## WORK INSTRUCTION
Beginning at the top of the data below, restate every line word for word until the line containing "- [Next Auth](https://next-auth.js.org/)" has been included, and omit the pictures.

━━━━━━━━━━━━━━━━━━━━━━━━━━━━━━

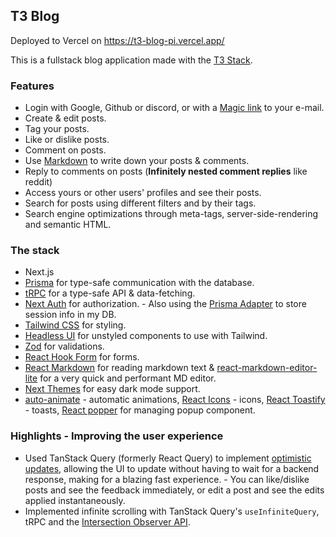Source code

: ## T3 Blog

Deployed to Vercel on https://t3-blog-pi.vercel.app/


This is a fullstack blog application made with the [T3 Stack](https://create.t3.gg/). 

### Features
- Login with Google, Github or discord, or with a [Magic link](https://www.beyondidentity.com/glossary/magic-links) to your e-mail.
- Create & edit posts.
- Tag your posts.
- Like or dislike posts.
- Comment on posts.
- Use [Markdown](https://www.markdownguide.org/basic-syntax/) to write down your posts & comments.
- Reply to comments on posts (**Infinitely nested comment replies** like reddit)
- Access yours or other users' profiles and see their posts.
- Search for posts using different filters and by their tags.
- Search engine optimizations through meta-tags, server-side-rendering and semantic HTML.


### The stack
- Next.js 
- [Prisma](https://www.prisma.io/) for type-safe communication with the database.
- [tRPC](https://trpc.io) for a type-safe API & data-fetching.
- [Next Auth](https://next-auth.js.org/) for authorization. - Also using the [Prisma Adapter](https://next-auth.js.org/adapters/prisma) to store session info in my DB.
- [Tailwind CSS](https://tailwindcss.com/) for styling.
- [Headless UI](https://headlessui.com/) for unstyled components to use with Tailwind.
- [Zod](https://github.com/colinhacks/zod) for validations.
- [React Hook Form](https://react-hook-form.com) for forms.
- [React Markdown](https://github.com/remarkjs/react-markdown) for reading markdown text & [react-markdown-editor-lite](https://github.com/HarryChen0506/react-markdown-editor-lite/) for a very quick and performant MD editor.
- [Next Themes](https://github.com/pacocoursey/next-themes) for easy dark mode support.
- [auto-animate](https://auto-animate.formkit.com/) - automatic animations, [React Icons](https://react-icons.github.io/) - icons, [React Toastify](https://fkhadra.github.io/react-toastify/) - toasts, [React popper](https://popper.js.org/) for managing popup component.

### Highlights - Improving the user experience
- Used TanStack Query (formerly React Query) to implement [optimistic updates](https://tanstack.com/query/v4/docs/react/guides/optimistic-updates), allowing the UI to update without having to wait for a backend response, making for a blazing fast experience. - You can like/dislike posts and see the feedback immediately, or edit a post and see the edits applied instantaneously.
- Implemented infinite scrolling with TanStack Query's `useInfiniteQuery`, tRPC and the [Intersection Observer API](https://developer.mozilla.org/en-US/docs/Web/API/Intersection_Observer_API).

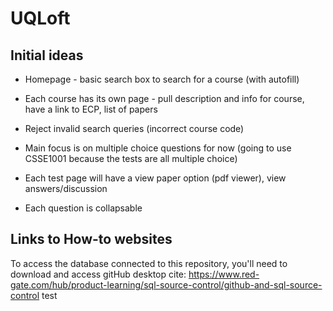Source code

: # UQLoft

## Initial ideas
- Homepage - basic search box to search for a course (with autofill)
- Each course has its own page - pull description and info for course, have a link to ECP, list of papers
- Reject invalid search queries (incorrect course code)
- Main focus is on multiple choice questions for now (going to use CSSE1001 because the tests are all multiple choice)

- Each test page will have a view paper option (pdf viewer), view answers/discussion
- Each question is collapsable

## Links to How-to websites
To access the database connected to this repository, you'll need to download and access gitHub desktop cite:
https://www.red-gate.com/hub/product-learning/sql-source-control/github-and-sql-source-control
test

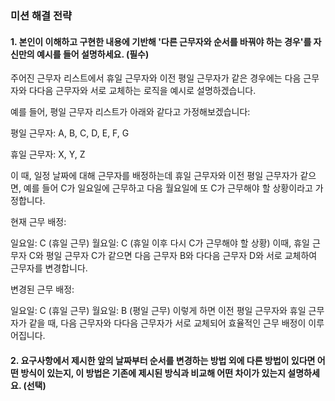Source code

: ### 미션 해결 전략

#### 1. 본인이 이해하고 구현한 내용에 기반해 '다른 근무자와 순서를 바꿔야 하는 경우'를 자신만의 예시를 들어 설명하세요. (필수)
주어진 근무자 리스트에서 휴일 근무자와 이전 평일 근무자가 같은 경우에는 다음 근무자와 다다음 근무자와 서로 교체하는 로직을 예시로 설명하겠습니다.

예를 들어, 평일 근무자 리스트가 아래와 같다고 가정해보겠습니다:

평일 근무자: A, B, C, D, E, F, G

휴일 근무자: X, Y, Z

이 때, 일정 날짜에 대해 근무자를 배정하는데 휴일 근무자와 이전 평일 근무자가 같으면, 예를 들어 C가 일요일에 근무하고 다음 월요일에 또 C가 근무해야 할 상황이라고 가정합니다.

현재 근무 배정:

일요일: C (휴일 근무)
월요일: C (휴일 이후 다시 C가 근무해야 할 상황)
이때, 휴일 근무자 C와 평일 근무자 C가 같으면 다음 근무자 B와 다다음 근무자 D와 서로 교체하여 근무자를 변경합니다.

변경된 근무 배정:

일요일: C (휴일 근무)
월요일: B (평일 근무)
이렇게 하면 이전 평일 근무자와 휴일 근무자가 같을 때, 다음 근무자와 다다음 근무자가 서로 교체되어 효율적인 근무 배정이 이루어집니다.

#### 2. 요구사항에서 제시한 앞의 날짜부터 순서를 변경하는 방법 외에 다른 방법이 있다면 어떤 방식이 있는지, 이 방법은 기존에 제시된 방식과 비교해 어떤 차이가 있는지 설명하세요. (선택)
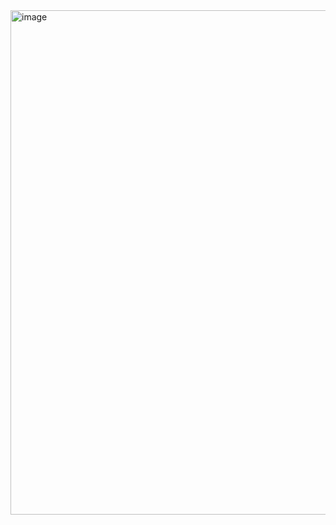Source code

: <img width="878" height="807" alt="image" src="https://github.com/user-attachments/assets/12850715-d3ac-444e-90e5-36ba89f3f764" />
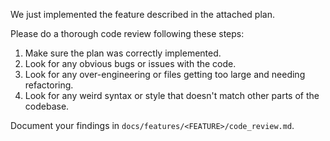 We just implemented the feature described in the attached plan.

Please do a thorough code review following these steps:

1. Make sure the plan was correctly implemented.
2. Look for any obvious bugs or issues with the code.
3. Look for any over-engineering or files getting too large and needing refactoring.
4. Look for any weird syntax or style that doesn't match other parts of the codebase.

Document your findings in `docs/features/<FEATURE>/code_review.md`.
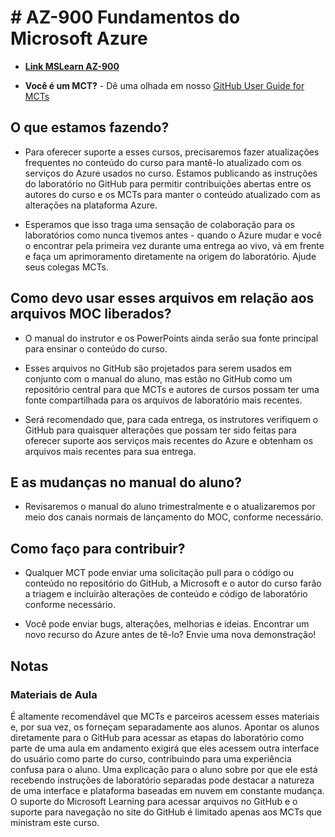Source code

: # # AZ-900 Fundamentos do Microsoft Azure

- **[Link MSLearn AZ-900](https://learn.microsoft.com/pt-br/certifications/exams/az-900/)**

- **Você é um MCT?** - Dê uma olhada em nosso [GitHub User Guide for MCTs](https://microsoftlearning.github.io/MCT-User-Guide/)

## O que estamos fazendo?

- Para oferecer suporte a esses cursos, precisaremos fazer atualizações frequentes no conteúdo do curso para mantê-lo atualizado com os serviços do Azure usados no curso. Estamos publicando as instruções do laboratório no GitHub para permitir contribuições abertas entre os autores do curso e os MCTs para manter o conteúdo atualizado com as alterações na plataforma Azure.

- Esperamos que isso traga uma sensação de colaboração para os laboratórios como nunca tivemos antes - quando o Azure mudar e você o encontrar pela primeira vez durante uma entrega ao vivo, vá em frente e faça um aprimoramento diretamente na origem do laboratório. Ajude seus colegas MCTs.

## Como devo usar esses arquivos em relação aos arquivos MOC liberados?

- O manual do instrutor e os PowerPoints ainda serão sua fonte principal para ensinar o conteúdo do curso.

- Esses arquivos no GitHub são projetados para serem usados ​​em conjunto com o manual do aluno, mas estão no GitHub como um repositório central para que MCTs e autores de cursos possam ter uma fonte compartilhada para os arquivos de laboratório mais recentes.

- Será recomendado que, para cada entrega, os instrutores verifiquem o GitHub para quaisquer alterações que possam ter sido feitas para oferecer suporte aos serviços mais recentes do Azure e obtenham os arquivos mais recentes para sua entrega.

## E as mudanças no manual do aluno?

- Revisaremos o manual do aluno trimestralmente e o atualizaremos por meio dos canais normais de lançamento do MOC, conforme necessário.

## Como faço para contribuir?

- Qualquer MCT pode enviar uma solicitação pull para o código ou conteúdo no repositório do GitHub, a Microsoft e o autor do curso farão a triagem e incluirão alterações de conteúdo e código de laboratório conforme necessário.

- Você pode enviar bugs, alterações, melhorias e ideias. Encontrar um novo recurso do Azure antes de tê-lo? Envie uma nova demonstração!

## Notas

### Materiais de Aula

É altamente recomendável que MCTs e parceiros acessem esses materiais e, por sua vez, os forneçam separadamente aos alunos. Apontar os alunos diretamente para o GitHub para acessar as etapas do laboratório como parte de uma aula em andamento exigirá que eles acessem outra interface do usuário como parte do curso, contribuindo para uma experiência confusa para o aluno. Uma explicação para o aluno sobre por que ele está recebendo instruções de laboratório separadas pode destacar a natureza de uma interface e plataforma baseadas em nuvem em constante mudança. O suporte do Microsoft Learning para acessar arquivos no GitHub e o suporte para navegação no site do GitHub é limitado apenas aos MCTs que ministram este curso.
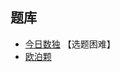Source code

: ## 题库
- [今日数独](https://cn.sudoku.today/dailysudoku/) 【选题困难】
- [欧泊颗](https://www.oubk.com/sudoku/VXSudoku-3x3-0.html?level=5)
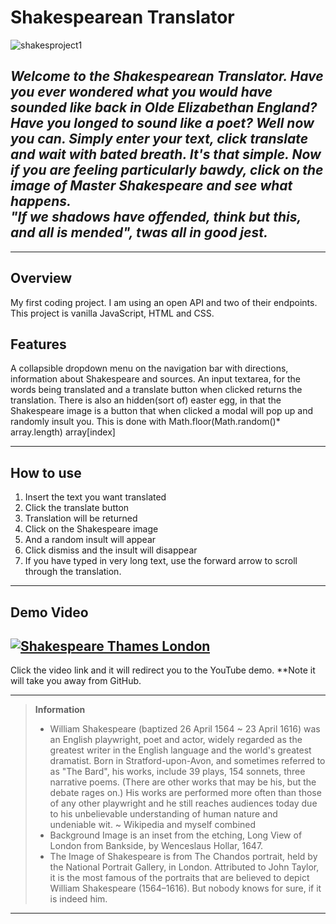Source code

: # Shakespearean Translator
![shakesproject1](https://user-images.githubusercontent.com/90874836/150705401-a7a478d0-0f0c-4c7c-acad-db728886fdff.jpeg)

*Welcome to the Shakespearean Translator. Have you ever wondered what you would have sounded like back in Olde Elizabethan England? Have you longed to sound like a poet? Well now you can. Simply enter your text, click translate and wait with bated breath. It's that simple. Now if you are feeling particularly bawdy, click on the image of Master Shakespeare and see what happens. <br>"If we shadows have offended, think but this, and all is mended", twas all in good jest.*                 
----
----
## Overview
My first coding project. I am using an open API and two of their endpoints.
This project is vanilla JavaScript, HTML and CSS.




## Features
A collapsible dropdown menu on the navigation bar with directions, information about Shakespeare and sources. An input textarea, for the words being translated and a translate button when clicked returns the translation. There is also an hidden(sort of) easter egg, in that the Shakespeare image is a button that when clicked a modal will pop up and randomly insult you. This is done with Math.floor(Math.random()* array.length) array[index]


----
## How to use
1. Insert the text you want translated
2. Click the translate button
3. Translation will be returned
4. Click on the Shakespeare image
5. And a random insult will appear
6. Click dismiss and the insult will disappear
7. If you have typed in very long text, 
use the forward arrow to scroll through the translation.
-----
## Demo Video

[![Shakespeare Thames London](https://img.youtube.com/vi/8yCF1piRQa0/0.jpg)](https://www.youtube.com/watch?v=8yCF1piRQa0)
------
Click the video link and it will redirect you to the YouTube demo. **Note it will take you away from GitHub.

-------------------
>**Information**
> * William Shakespeare (baptized 26 April 1564 ~ 23 April 1616) was an English playwright, poet and actor, widely regarded as the greatest writer in the English language and the world's greatest dramatist. 
Born in Stratford-upon-Avon, and sometimes referred to as "The Bard", his works, include 39 plays, 154 sonnets, three narrative poems. (There are other works that may be his, but the debate rages on.) His works are performed more often than those of any other playwright
and he still reaches audiences today due to his unbelievable understanding of human nature and undeniable wit. ~ Wikipedia and myself combined
> * Background Image is an inset from the etching, Long View of London from Bankside, by Wenceslaus Hollar, 1647.
> * The Image of Shakespeare is from The Chandos portrait, held by the National Portrait Gallery, in London. Attributed to John Taylor, it is the most famous of the portraits that are believed to depict William Shakespeare (1564–1616). 
But nobody knows for sure, if it is indeed him.
>
------------------        

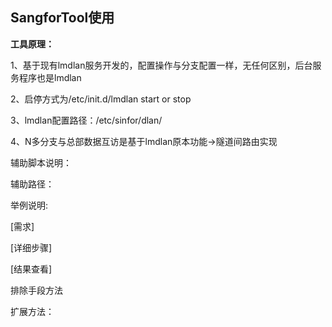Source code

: ## SangforTool使用

**工具原理：**

1、基于现有lmdlan服务开发的，配置操作与分支配置一样，无任何区别，后台服务程序也是lmdlan

2、启停方式为/etc/init.d/lmdlan start or stop

3、lmdlan配置路径：/etc/sinfor/dlan/

4、N多分支与总部数据互访是基于lmdlan原本功能-&gt;隧道间路由实现

辅助脚本说明：

辅助路径：

举例说明:

\[需求\]

\[详细步骤\]

\[结果查看\]

排除手段方法

扩展方法：


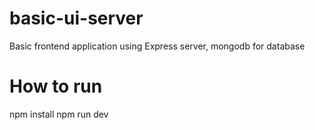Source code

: # basic-ui-server
Basic frontend application using Express server, mongodb for database

# How to run
npm install
npm run dev
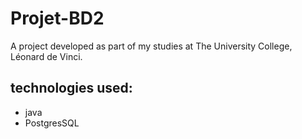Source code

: # Projet-BD2
A project developed as part of my studies at The University College, Léonard de Vinci.


## technologies used:
- java
- PostgresSQL


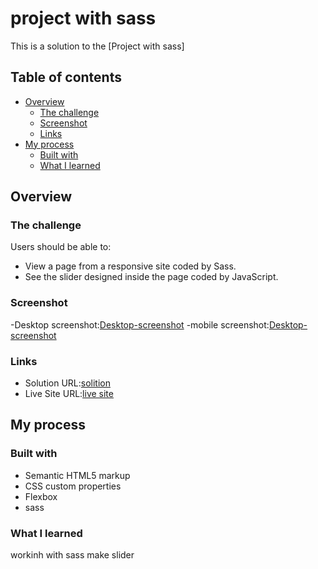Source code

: # project with sass

This is a solution to the [Project with sass]

## Table of contents

- [Overview](#overview)
  - [The challenge](#the-challenge)
  - [Screenshot](#screenshot)
  - [Links](#links)
- [My process](#my-process)
  - [Built with](#built-with)
  - [What I learned](#what-i-learned)


## Overview

### The challenge

Users should be able to:

- View a page from a responsive site coded by Sass.
- See the slider designed inside the page coded by JavaScript.

### Screenshot


-Desktop screenshot:[Desktop-screenshot](image/desktop.png/)
-mobile screenshot:[Desktop-screenshot](image/desktop.png/)




### Links

- Solution URL:[solition](https://github.com/Maryametesami/social-media)
- Live Site URL:[live site](https://maryametesami.github.io/social-media/)
## My process

### Built with

- Semantic HTML5 markup
- CSS custom properties
- Flexbox
- sass



### What I learned

workinh with sass 
make slider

━━━━━━━━━━━━━━━━━━━━━━━━━━━━━━

## ANSWER TO THIS TASK
Source code

: ## T3 Blog

Deployed to Vercel on https://t3-blog-pi.vercel.app/


This is a fullstack blog application made with the [T3 Stack](https://create.t3.gg/). 

### Features
- Login with Google, Github or discord, or with a [Magic link](https://www.beyondidentity.com/glossary/magic-links) to your e-mail.
- Create & edit posts.
- Tag your posts.
- Like or dislike posts.
- Comment on posts.
- Use [Markdown](https://www.markdownguide.org/basic-syntax/) to write down your posts & comments.
- Reply to comments on posts (**Infinitely nested comment replies** like reddit)
- Access yours or other users' profiles and see their posts.
- Search for posts using different filters and by their tags.
- Search engine optimizations through meta-tags, server-side-rendering and semantic HTML.


### The stack
- Next.js 
- [Prisma](https://www.prisma.io/) for type-safe communication with the database.
- [tRPC](https://trpc.io) for a type-safe API & data-fetching.
- [Next Auth](https://next-auth.js.org/) for authorization. - Also using the [Prisma Adapter](https://next-auth.js.org/adapters/prisma) to store session info in my DB.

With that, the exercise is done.